Material provided:
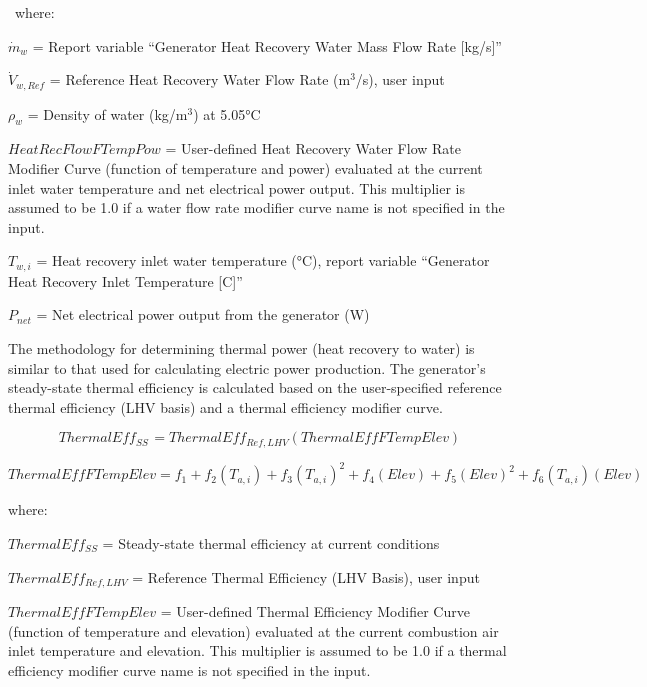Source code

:~where:

\({\dot m_w}\) = Report variable ``Generator Heat Recovery Water Mass Flow Rate {[}kg/s{]}''

\({\dot V_{w,Ref}}\) = Reference Heat Recovery Water Flow Rate (m\(^{3}\)/s), user input

\({\rho_w}\) = Density of water (kg/m\(^{3}\)) at 5.05°C

\(HeatRecFlowFTempPow\) = User-defined Heat Recovery Water Flow Rate Modifier Curve (function of temperature and power) evaluated at the current inlet water temperature and net electrical power output. This multiplier is assumed to be 1.0 if a water flow rate modifier curve name is not specified in the input.

\({T_{w,i}}\) = Heat recovery inlet water temperature (°C), report variable ``Generator Heat Recovery Inlet Temperature {[}C{]}''

\({P_{net}}\) = Net electrical power output from the generator (W)

The methodology for determining thermal power (heat recovery to water) is similar to that used for calculating electric power production. The generator's steady-state thermal efficiency is calculated based on the user-specified reference thermal efficiency (LHV basis) and a thermal efficiency modifier curve.

\begin{equation}
ThermalEf{f_{SS\,}} = ThermalEf{f_{Ref,LHV}}\left( {ThermalEffFTempElev} \right)
\end{equation}

\begin{equation}
ThermalEffFTempElev = {f_1} + {f_2}\left( {{T_{a,i}}} \right) + {f_3}{\left( {{T_{a,i}}} \right)^2} + {f_4}\left( {Elev} \right) + {f_5}{\left( {Elev} \right)^2} + {f_6}\left( {{T_{a,i}}} \right)\left( {Elev} \right)
\end{equation}

where:

\(ThermalEf{f_{SS}}\) = Steady-state thermal efficiency at current conditions

\(ThermalEf{f_{Ref,LHV}}\) = Reference Thermal Efficiency (LHV Basis), user input

\(ThermalEffFTempElev\) = User-defined Thermal Efficiency Modifier Curve (function of temperature and elevation) evaluated at the current combustion air inlet temperature and elevation. This multiplier is assumed to be 1.0 if a thermal efficiency modifier curve name is not specified in the input.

Exercise details: If a line in the entries above contains the word "evaluated", copy it.

Answer area:
\(HeatRecFlowFTempPow\) = User-defined Heat Recovery Water Flow Rate Modifier Curve (function of temperature and power) evaluated at the current inlet water temperature and net electrical power output. This multiplier is assumed to be 1.0 if a water flow rate modifier curve name is not specified in the input.
\(ThermalEffFTempElev\) = User-defined Thermal Efficiency Modifier Curve (function of temperature and elevation) evaluated at the current combustion air inlet temperature and elevation. This multiplier is assumed to be 1.0 if a thermal efficiency modifier curve name is not specified in the input.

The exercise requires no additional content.